--- TASK PROMPT ---
Every entry gets copied exactly. No images go into the copy.

--- DATA SECTION ---
◇ ◇ ◇

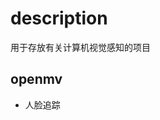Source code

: <!--
 * @Compony: NUC
 * @Date: 2025-09-26 11:13:00
 * @LastEditors: Loong2525
 * @LastEditTime: 2025-09-26 11:14:06
-->
# description
用于存放有关计算机视觉感知的项目
## openmv
* 人脸追踪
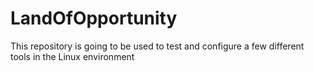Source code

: # LandOfOpportunity
This repository is going to be used to test and configure a few different tools in the Linux environment
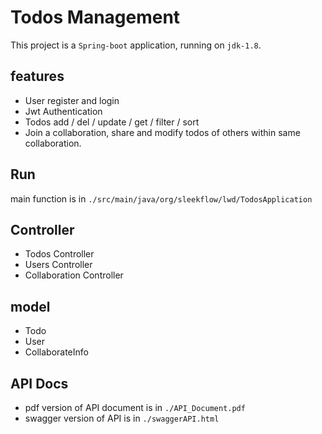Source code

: # Todos Management

This project is a `Spring-boot` application, running on `jdk-1.8`.

## features
- User register and login 
- Jwt Authentication
- Todos add / del / update / get / filter / sort
- Join a collaboration, share and modify todos of others within same collaboration.

## Run
main function is in `./src/main/java/org/sleekflow/lwd/TodosApplication`


## Controller

- Todos Controller
- Users Controller
- Collaboration Controller

## model

- Todo
- User
- CollaborateInfo

## API Docs
- pdf version of API document is in `./API_Document.pdf`
- swagger version of API is in `./swaggerAPI.html`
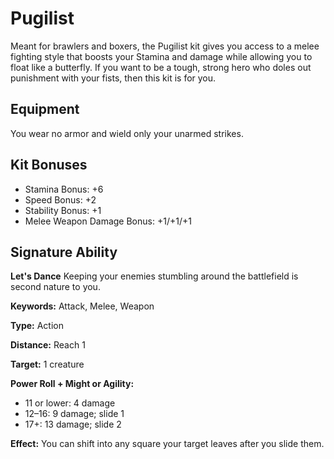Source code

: # Pugilist

Meant for brawlers and boxers, the Pugilist kit gives you access to a melee fighting style that boosts your Stamina and damage while allowing you to float like a butterfly. If you want to be a tough, strong hero who doles out punishment with your fists, then this kit is for you.

## Equipment

You wear no armor and wield only your unarmed strikes.

## Kit Bonuses

-   Stamina Bonus: +6
-   Speed Bonus: +2
-   Stability Bonus: +1
-   Melee Weapon Damage Bonus: +1/+1/+1

## Signature Ability

**Let's Dance** Keeping your enemies stumbling around the battlefield is second nature to you.

**Keywords:** Attack, Melee, Weapon

**Type:** Action

**Distance:** Reach 1

**Target:** 1 creature

**Power Roll + Might or Agility:**

-   11 or lower: 4 damage
-   12–16: 9 damage; slide 1
-   17+: 13 damage; slide 2

**Effect:** You can shift into any square your target leaves after you slide them.
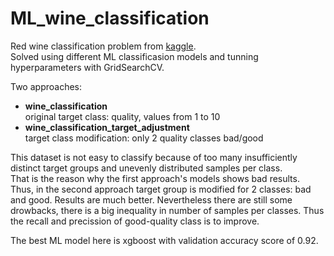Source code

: # ML_wine_classification
Red wine classification problem from [kaggle](https://www.kaggle.com/uciml/red-wine-quality-cortez-et-al-2009).  
Solved using different ML classificasion models and tunning hyperparameters with GridSearchCV.

Two approaches:
 - **wine_classification**  
 original target class: quality, values from 1 to 10
 - **wine_classification_target_adjustment**  
 target class modification: only 2 quality classes bad/good


This dataset is not easy to classify because of too many insufficiently distinct target groups and unevenly distributed samples per class.  
That is the reason why the first approach's models shows bad results.  
Thus, in the second approach target group is modified for 2 classes: bad and good. Results are much better. Nevertheless there are still some drowbacks, there is a big inequality in number of samples per classes. Thus the recall and precission of good-quality class is to improve.  


The best ML model here is xgboost with validation accuracy score of 0.92.
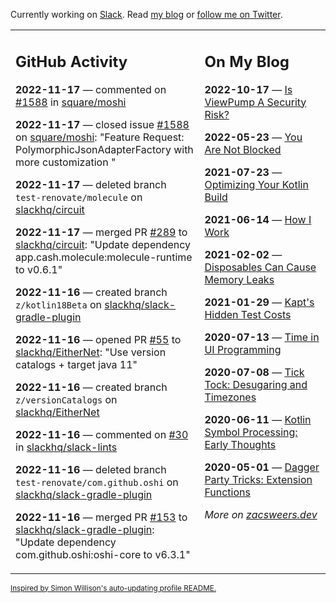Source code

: Currently working on [Slack](https://slack.com/). Read [my blog](https://zacsweers.dev/) or [follow me on Twitter](https://twitter.com/ZacSweers).

<table><tr><td valign="top" width="60%">

## GitHub Activity
<!-- githubActivity starts -->
**2022-11-17** — commented on [#1588](https://github.com/square/moshi/issues/1588#issuecomment-1318923478) in [square/moshi](https://github.com/square/moshi)

**2022-11-17** — closed issue [#1588](https://github.com/square/moshi/issues/1588) on [square/moshi](https://github.com/square/moshi): "Feature Request: PolymorphicJsonAdapterFactory with more customization "

**2022-11-17** — deleted branch `test-renovate/molecule` on [slackhq/circuit](https://github.com/slackhq/circuit)

**2022-11-17** — merged PR [#289](https://github.com/slackhq/circuit/pull/289) to [slackhq/circuit](https://github.com/slackhq/circuit): "Update dependency app.cash.molecule:molecule-runtime to v0.6.1"

**2022-11-16** — created branch `z/kotlin18Beta` on [slackhq/slack-gradle-plugin](https://github.com/slackhq/slack-gradle-plugin)

**2022-11-16** — opened PR [#55](https://github.com/slackhq/EitherNet/pull/55) to [slackhq/EitherNet](https://github.com/slackhq/EitherNet): "Use version catalogs + target java 11"

**2022-11-16** — created branch `z/versionCatalogs` on [slackhq/EitherNet](https://github.com/slackhq/EitherNet)

**2022-11-16** — commented on [#30](https://github.com/slackhq/slack-lints/pull/30#issuecomment-1317630336) in [slackhq/slack-lints](https://github.com/slackhq/slack-lints)

**2022-11-16** — deleted branch `test-renovate/com.github.oshi` on [slackhq/slack-gradle-plugin](https://github.com/slackhq/slack-gradle-plugin)

**2022-11-16** — merged PR [#153](https://github.com/slackhq/slack-gradle-plugin/pull/153) to [slackhq/slack-gradle-plugin](https://github.com/slackhq/slack-gradle-plugin): "Update dependency com.github.oshi:oshi-core to v6.3.1"
<!-- githubActivity ends -->
</td><td valign="top" width="40%">

## On My Blog
<!-- blog starts -->
**2022-10-17** — [Is ViewPump A Security Risk?](https://www.zacsweers.dev/is-viewpump-a-security-risk/)

**2022-05-23** — [You Are Not Blocked](https://www.zacsweers.dev/you-are-not-blocked/)

**2021-07-23** — [Optimizing Your Kotlin Build](https://www.zacsweers.dev/optimizing-your-kotlin-build/)

**2021-06-14** — [How I Work](https://www.zacsweers.dev/how-i-work/)

**2021-02-02** — [Disposables Can Cause Memory Leaks](https://www.zacsweers.dev/disposables-can-cause-memory-leaks/)

**2021-01-29** — [Kapt's Hidden Test Costs](https://www.zacsweers.dev/kapts-hidden-test-costs/)

**2020-07-13** — [Time in UI Programming](https://www.zacsweers.dev/time-in-ui/)

**2020-07-08** — [Tick Tock: Desugaring and Timezones](https://www.zacsweers.dev/ticktock-desugaring-timezones/)

**2020-06-11** — [Kotlin Symbol Processing: Early Thoughts](https://www.zacsweers.dev/kotlin-symbol-processor-early-thoughts/)

**2020-05-01** — [Dagger Party Tricks: Extension Functions](https://www.zacsweers.dev/dagger-party-tricks-extension-functions/)
<!-- blog ends -->
_More on [zacsweers.dev](https://zacsweers.dev/)_
</td></tr></table>

<sub><a href="https://simonwillison.net/2020/Jul/10/self-updating-profile-readme/">Inspired by Simon Willison's auto-updating profile README.</a></sub>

◇ ◇ ◇

--- EXERCISE SOLUTION ---
Source code

: <!--
 * @Compony: NUC
 * @Date: 2025-09-26 11:13:00
 * @LastEditors: Loong2525
 * @LastEditTime: 2025-09-26 11:14:06
-->
# description
用于存放有关计算机视觉感知的项目
## openmv
* 人脸追踪
Source code

: # LandOfOpportunity
This repository is going to be used to test and configure a few different tools in the Linux environment
Source code

: # Todos Management

This project is a `Spring-boot` application, running on `jdk-1.8`.

## features
- User register and login 
- Jwt Authentication
- Todos add / del / update / get / filter / sort
- Join a collaboration, share and modify todos of others within same collaboration.

## Run
main function is in `./src/main/java/org/sleekflow/lwd/TodosApplication`


## Controller

- Todos Controller
- Users Controller
- Collaboration Controller

## model

- Todo
- User
- CollaborateInfo

## API Docs
- pdf version of API document is in `./API_Document.pdf`
- swagger version of API is in `./swaggerAPI.html`
Source code

: # Pugilist

Meant for brawlers and boxers, the Pugilist kit gives you access to a melee fighting style that boosts your Stamina and damage while allowing you to float like a butterfly. If you want to be a tough, strong hero who doles out punishment with your fists, then this kit is for you.

## Equipment

You wear no armor and wield only your unarmed strikes.

## Kit Bonuses

-   Stamina Bonus: +6
-   Speed Bonus: +2
-   Stability Bonus: +1
-   Melee Weapon Damage Bonus: +1/+1/+1

## Signature Ability

**Let's Dance** Keeping your enemies stumbling around the battlefield is second nature to you.

**Keywords:** Attack, Melee, Weapon

**Type:** Action

**Distance:** Reach 1

**Target:** 1 creature

**Power Roll + Might or Agility:**

-   11 or lower: 4 damage
-   12–16: 9 damage; slide 1
-   17+: 13 damage; slide 2

**Effect:** You can shift into any square your target leaves after you slide them.
Source code

: # ML_wine_classification
Red wine classification problem from [kaggle](https://www.kaggle.com/uciml/red-wine-quality-cortez-et-al-2009).  
Solved using different ML classificasion models and tunning hyperparameters with GridSearchCV.

Two approaches:
 - **wine_classification**  
 original target class: quality, values from 1 to 10
 - **wine_classification_target_adjustment**  
 target class modification: only 2 quality classes bad/good


This dataset is not easy to classify because of too many insufficiently distinct target groups and unevenly distributed samples per class.  
That is the reason why the first approach's models shows bad results.  
Thus, in the second approach target group is modified for 2 classes: bad and good. Results are much better. Nevertheless there are still some drowbacks, there is a big inequality in number of samples per classes. Thus the recall and precission of good-quality class is to improve.  


The best ML model here is xgboost with validation accuracy score of 0.92.
Source code

: Currently working on [Slack](https://slack.com/). Read [my blog](https://zacsweers.dev/) or [follow me on Twitter](https://twitter.com/ZacSweers).

<table><tr><td valign="top" width="60%">

## GitHub Activity
<!-- githubActivity starts -->
**2022-11-17** — commented on [#1588](https://github.com/square/moshi/issues/1588#issuecomment-1318923478) in [square/moshi](https://github.com/square/moshi)

**2022-11-17** — closed issue [#1588](https://github.com/square/moshi/issues/1588) on [square/moshi](https://github.com/square/moshi): "Feature Request: PolymorphicJsonAdapterFactory with more customization "

**2022-11-17** — deleted branch `test-renovate/molecule` on [slackhq/circuit](https://github.com/slackhq/circuit)

**2022-11-17** — merged PR [#289](https://github.com/slackhq/circuit/pull/289) to [slackhq/circuit](https://github.com/slackhq/circuit): "Update dependency app.cash.molecule:molecule-runtime to v0.6.1"

**2022-11-16** — created branch `z/kotlin18Beta` on [slackhq/slack-gradle-plugin](https://github.com/slackhq/slack-gradle-plugin)

**2022-11-16** — opened PR [#55](https://github.com/slackhq/EitherNet/pull/55) to [slackhq/EitherNet](https://github.com/slackhq/EitherNet): "Use version catalogs + target java 11"

**2022-11-16** — created branch `z/versionCatalogs` on [slackhq/EitherNet](https://github.com/slackhq/EitherNet)

**2022-11-16** — commented on [#30](https://github.com/slackhq/slack-lints/pull/30#issuecomment-1317630336) in [slackhq/slack-lints](https://github.com/slackhq/slack-lints)

**2022-11-16** — deleted branch `test-renovate/com.github.oshi` on [slackhq/slack-gradle-plugin](https://github.com/slackhq/slack-gradle-plugin)

**2022-11-16** — merged PR [#153](https://github.com/slackhq/slack-gradle-plugin/pull/153) to [slackhq/slack-gradle-plugin](https://github.com/slackhq/slack-gradle-plugin): "Update dependency com.github.oshi:oshi-core to v6.3.1"
<!-- githubActivity ends -->
</td><td valign="top" width="40%">

## On My Blog
<!-- blog starts -->
**2022-10-17** — [Is ViewPump A Security Risk?](https://www.zacsweers.dev/is-viewpump-a-security-risk/)

**2022-05-23** — [You Are Not Blocked](https://www.zacsweers.dev/you-are-not-blocked/)

**2021-07-23** — [Optimizing Your Kotlin Build](https://www.zacsweers.dev/optimizing-your-kotlin-build/)

**2021-06-14** — [How I Work](https://www.zacsweers.dev/how-i-work/)

**2021-02-02** — [Disposables Can Cause Memory Leaks](https://www.zacsweers.dev/disposables-can-cause-memory-leaks/)

**2021-01-29** — [Kapt's Hidden Test Costs](https://www.zacsweers.dev/kapts-hidden-test-costs/)

**2020-07-13** — [Time in UI Programming](https://www.zacsweers.dev/time-in-ui/)

**2020-07-08** — [Tick Tock: Desugaring and Timezones](https://www.zacsweers.dev/ticktock-desugaring-timezones/)

**2020-06-11** — [Kotlin Symbol Processing: Early Thoughts](https://www.zacsweers.dev/kotlin-symbol-processor-early-thoughts/)

**2020-05-01** — [Dagger Party Tricks: Extension Functions](https://www.zacsweers.dev/dagger-party-tricks-extension-functions/)
<!-- blog ends -->
_More on [zacsweers.dev](https://zacsweers.dev/)_
</td></tr></table>

<sub><a href="https://simonwillison.net/2020/Jul/10/self-updating-profile-readme/">Inspired by Simon Willison's auto-updating profile README.</a></sub>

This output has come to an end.